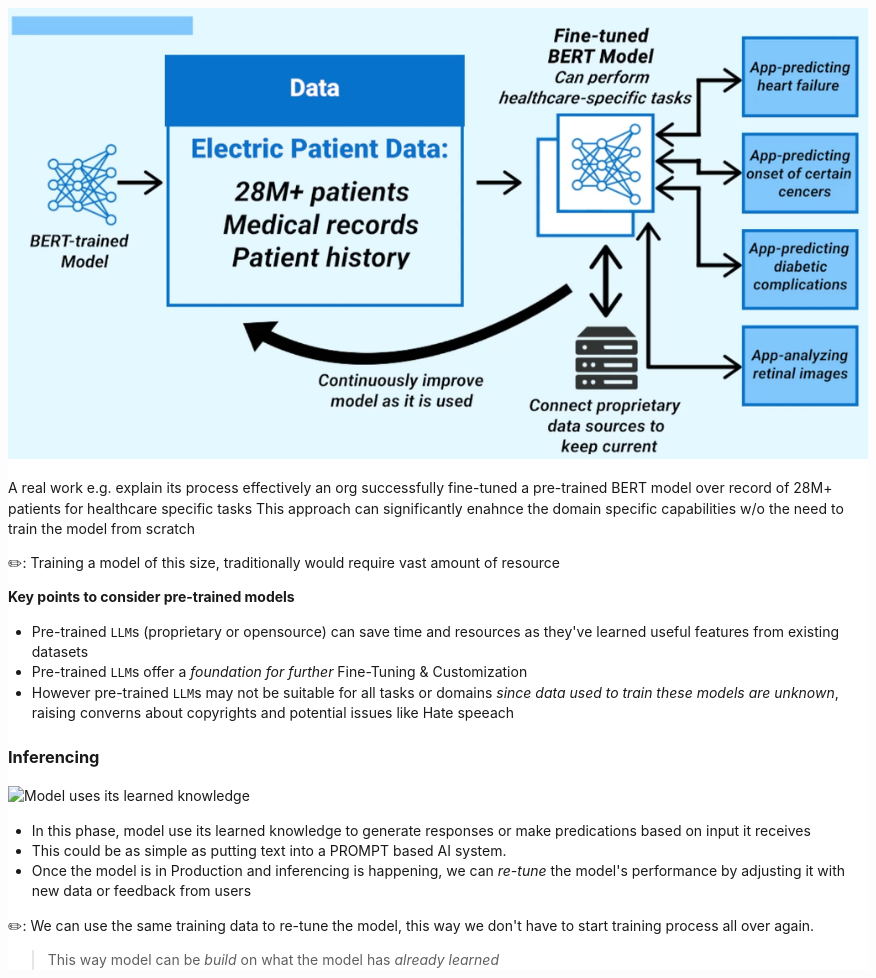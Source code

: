 ![Real life - Fine Tuning](../../../../../src/images/ai/gen_ai/gi-9.png)

A real work e.g. explain its process effectively an org successfully fine-tuned a pre-trained BERT model over record of 28M+ patients for healthcare specific tasks
This approach can significantly enahnce the domain specific capabilities w/o the need to train the model from scratch

✏️: Training a model of this size, traditionally would require vast amount of resource

**Key points to consider pre-trained models**

- Pre-trained `LLM`s (proprietary or opensource) can save time and resources as they've learned useful features from existing datasets
- Pre-trained `LLM`s offer a _foundation for further_ Fine-Tuning & Customization
- However pre-trained `LLM`s may not be suitable for all tasks or domains _since data used to train these models are unknown_, raising converns about copyrights and potential issues like Hate speeach

### Inferencing

![Model uses its learned knowledge](../../../../../src/images/ai/gen_ai/gi-6.png)

- In this phase, model use its learned knowledge to generate responses or make predications based on input it receives
- This could be as simple as putting text into a PROMPT based AI system.
- Once the model is in Production and inferencing is happening, we can _re-tune_ the model's performance by adjusting it with new data or feedback from users

✏️: We can use the same training data to re-tune the model, this way we don't have to start training process all over again.

> This way model can be _build_ on what the model has _already learned_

◆ ◆ ◆ ◆ ◆ ◆ ◆

DESCRIPTION OF THE TASK:
Locate the word "over" in the data above. Copy every line carrying it.

OUTPUT FOR THIS TASK:
A real work e.g. explain its process effectively an org successfully fine-tuned a pre-trained BERT model over record of 28M+ patients for healthcare specific tasks
✏️: We can use the same training data to re-tune the model, this way we don't have to start training process all over again.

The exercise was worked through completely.